● **TASK OBJECTIVE**:
Search the data below for the word "public" and copy each line that holds it.

▼

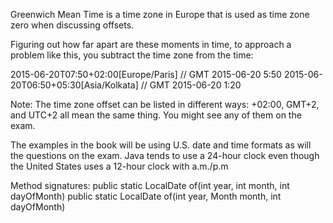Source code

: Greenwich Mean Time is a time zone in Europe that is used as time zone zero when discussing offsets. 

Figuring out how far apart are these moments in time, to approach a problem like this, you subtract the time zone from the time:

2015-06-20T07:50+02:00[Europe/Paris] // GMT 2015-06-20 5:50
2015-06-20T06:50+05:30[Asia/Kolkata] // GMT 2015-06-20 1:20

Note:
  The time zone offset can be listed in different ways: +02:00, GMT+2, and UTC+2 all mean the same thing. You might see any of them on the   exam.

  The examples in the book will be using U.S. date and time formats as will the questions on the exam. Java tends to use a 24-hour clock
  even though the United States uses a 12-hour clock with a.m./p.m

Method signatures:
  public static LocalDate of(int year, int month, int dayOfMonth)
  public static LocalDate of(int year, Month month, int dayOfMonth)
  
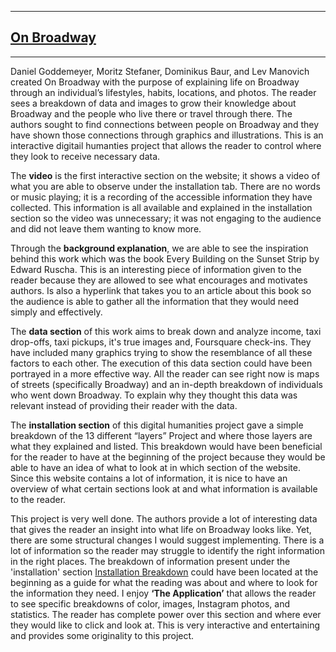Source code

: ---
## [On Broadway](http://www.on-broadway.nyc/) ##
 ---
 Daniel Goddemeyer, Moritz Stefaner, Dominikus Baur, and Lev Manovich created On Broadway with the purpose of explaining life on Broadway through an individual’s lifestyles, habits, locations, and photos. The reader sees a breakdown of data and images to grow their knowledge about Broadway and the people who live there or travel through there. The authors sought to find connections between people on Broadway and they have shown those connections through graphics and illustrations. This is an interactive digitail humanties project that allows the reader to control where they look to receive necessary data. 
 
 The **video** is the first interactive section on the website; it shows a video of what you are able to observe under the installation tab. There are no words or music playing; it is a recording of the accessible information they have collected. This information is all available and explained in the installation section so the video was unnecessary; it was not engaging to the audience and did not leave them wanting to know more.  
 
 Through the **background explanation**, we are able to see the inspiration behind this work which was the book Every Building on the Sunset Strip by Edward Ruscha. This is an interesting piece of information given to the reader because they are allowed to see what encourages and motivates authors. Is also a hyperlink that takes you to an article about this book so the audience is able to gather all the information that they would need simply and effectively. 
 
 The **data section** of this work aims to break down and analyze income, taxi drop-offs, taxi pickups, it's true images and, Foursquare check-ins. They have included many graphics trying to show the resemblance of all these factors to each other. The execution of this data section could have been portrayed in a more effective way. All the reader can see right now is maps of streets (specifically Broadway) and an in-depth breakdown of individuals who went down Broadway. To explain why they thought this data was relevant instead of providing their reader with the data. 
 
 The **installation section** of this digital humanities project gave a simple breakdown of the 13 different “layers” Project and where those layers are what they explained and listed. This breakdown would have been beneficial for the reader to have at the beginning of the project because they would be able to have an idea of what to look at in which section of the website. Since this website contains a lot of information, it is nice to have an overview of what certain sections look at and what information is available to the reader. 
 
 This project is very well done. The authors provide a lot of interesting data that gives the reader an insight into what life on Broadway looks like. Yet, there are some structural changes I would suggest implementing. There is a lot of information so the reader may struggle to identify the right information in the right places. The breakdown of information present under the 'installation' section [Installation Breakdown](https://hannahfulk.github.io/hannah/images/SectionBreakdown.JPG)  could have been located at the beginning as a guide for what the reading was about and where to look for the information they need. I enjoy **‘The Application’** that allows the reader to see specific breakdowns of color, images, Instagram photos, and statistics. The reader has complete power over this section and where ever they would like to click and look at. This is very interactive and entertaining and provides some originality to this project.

▲
▼

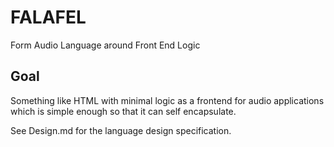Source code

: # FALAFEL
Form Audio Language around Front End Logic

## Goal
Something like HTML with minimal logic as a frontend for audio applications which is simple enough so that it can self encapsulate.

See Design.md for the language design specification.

▲

● **OUTPUT BELOW**:
  public static LocalDate of(int year, int month, int dayOfMonth)
  public static LocalDate of(int year, Month month, int dayOfMonth)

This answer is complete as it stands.